↓↓↓
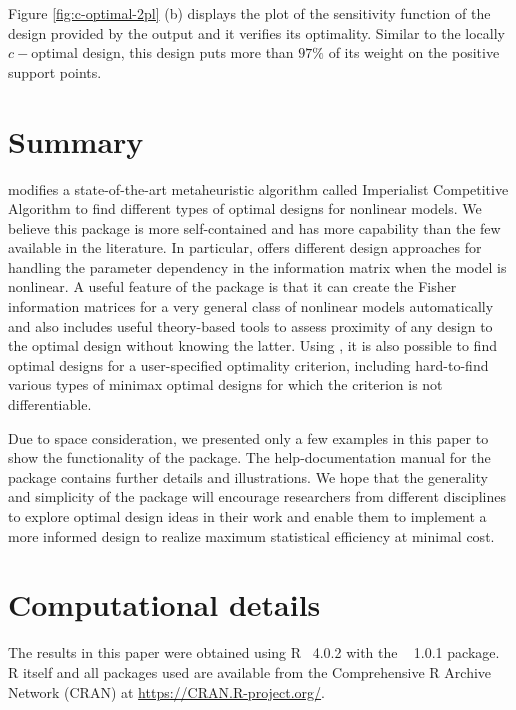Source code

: Figure \ref{fig:c-optimal-2pl} (b) displays the plot of the sensitivity function of the design provided by the output  and it verifies its optimality.
Similar to the locally  $c-$optimal design, this design puts more than  $97\%$  of its weight on the positive support points.
\section{Summary}
\label{sec:summary}

 modifies a state-of-the-art metaheuristic algorithm called Imperialist Competitive Algorithm   to find  different types of optimal designs for nonlinear models. We believe this package is more self-contained and has more capability than the few available in the literature. In particular,  offers different design approaches  for handling the parameter dependency in the information matrix when the model is nonlinear. A useful feature of the   package is that it can  create  the Fisher information matrices for a very general class of  nonlinear models automatically and also includes useful theory-based tools   to assess proximity of any design to the   optimal design without knowing the latter.
Using , it is also possible  to find optimal designs for a user-specified optimality criterion, including hard-to-find various types of minimax   optimal designs for which the criterion is not differentiable.

Due to space consideration, we presented only a few   examples in this paper to   show the functionality of the package.
The help-documentation manual for the package contains further details and illustrations.  We hope that the generality and simplicity of the  package will encourage researchers from different disciplines  to explore  optimal design ideas in their work and enable them to implement a more informed design to realize maximum statistical efficiency at minimal cost.


\section*{Computational details}
The results in this paper were obtained using
R~  4.0.2  with the
~ 1.0.1 package. R itself
and all packages used are available from the Comprehensive
R Archive Network (CRAN) at
\url{https://CRAN.R-project.org/}.


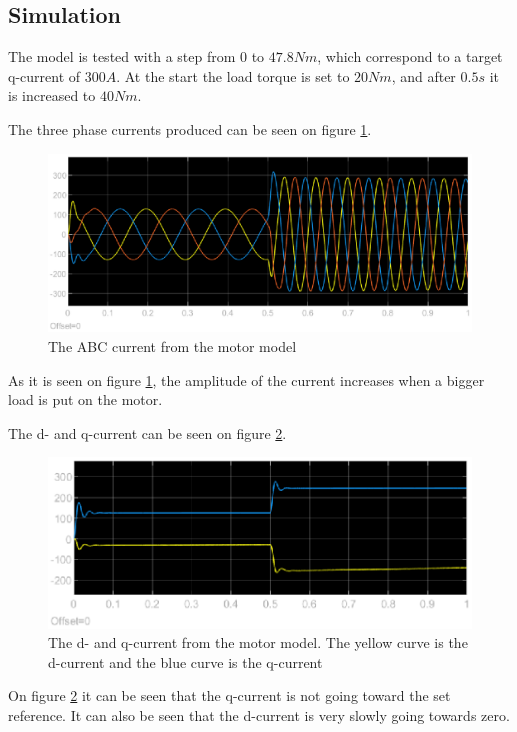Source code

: \subsection{Simulation}
\label{sec:simulation}
The model is tested with a step from $0$ to $47.8 Nm$, which correspond to a target q-current of $300 A $. At the start the load torque is set to $20 Nm$, and after $0.5 s$ it is increased to $40 Nm$. 

The three phase currents produced can be seen on figure \ref{fig:iabc}.

\begin{figure}[H]
	\centering
	\includegraphics[width=0.7\linewidth]{pictures/control/iabc.eps}
	\caption{The ABC current from the motor model}
	\label{fig:iabc}
\end{figure}

As it is seen on figure \ref{fig:iabc}, the amplitude of the current increases when a bigger load is put on the motor. 

The d- and q-current can be seen on figure \ref{fig:idq}.

\begin{figure}[H]
	\centering
	\includegraphics[width=0.7\linewidth]{pictures/control/idq.eps}
	\caption{The d- and q-current from the motor model. The yellow curve is the d-current and the blue curve is the q-current}
	\label{fig:idq}
\end{figure}

On figure \ref{fig:idq} it can be seen that the q-current is not going toward the set reference. It can also be seen that the d-current is very slowly going towards zero.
↑↑↑
_What is being asked:_
Repeat the records word for word. Any picture in them should be left out.

_Response for this exercise:_
Source code

: Figure \ref{fig:c-optimal-2pl} (b) displays the plot of the sensitivity function of the design provided by the output  and it verifies its optimality.
Similar to the locally  $c-$optimal design, this design puts more than  $97\%$  of its weight on the positive support points.
\section{Summary}
\label{sec:summary}

 modifies a state-of-the-art metaheuristic algorithm called Imperialist Competitive Algorithm   to find  different types of optimal designs for nonlinear models. We believe this package is more self-contained and has more capability than the few available in the literature. In particular,  offers different design approaches  for handling the parameter dependency in the information matrix when the model is nonlinear. A useful feature of the   package is that it can  create  the Fisher information matrices for a very general class of  nonlinear models automatically and also includes useful theory-based tools   to assess proximity of any design to the   optimal design without knowing the latter.
Using , it is also possible  to find optimal designs for a user-specified optimality criterion, including hard-to-find various types of minimax   optimal designs for which the criterion is not differentiable.

Due to space consideration, we presented only a few   examples in this paper to   show the functionality of the package.
The help-documentation manual for the package contains further details and illustrations.  We hope that the generality and simplicity of the  package will encourage researchers from different disciplines  to explore  optimal design ideas in their work and enable them to implement a more informed design to realize maximum statistical efficiency at minimal cost.


\section*{Computational details}
The results in this paper were obtained using
R~  4.0.2  with the
~ 1.0.1 package. R itself
and all packages used are available from the Comprehensive
R Archive Network (CRAN) at
\url{https://CRAN.R-project.org/}.


Source code

: \subsection{Simulation}
\label{sec:simulation}
The model is tested with a step from $0$ to $47.8 Nm$, which correspond to a target q-current of $300 A $. At the start the load torque is set to $20 Nm$, and after $0.5 s$ it is increased to $40 Nm$. 

The three phase currents produced can be seen on figure \ref{fig:iabc}.

\begin{figure}[H]
	\centering
	\includegraphics[width=0.7\linewidth]{pictures/control/iabc.eps}
	\caption{The ABC current from the motor model}
	\label{fig:iabc}
\end{figure}

As it is seen on figure \ref{fig:iabc}, the amplitude of the current increases when a bigger load is put on the motor. 

The d- and q-current can be seen on figure \ref{fig:idq}.

\begin{figure}[H]
	\centering
	\includegraphics[width=0.7\linewidth]{pictures/control/idq.eps}
	\caption{The d- and q-current from the motor model. The yellow curve is the d-current and the blue curve is the q-current}
	\label{fig:idq}
\end{figure}

On figure \ref{fig:idq} it can be seen that the q-current is not going toward the set reference. It can also be seen that the d-current is very slowly going towards zero.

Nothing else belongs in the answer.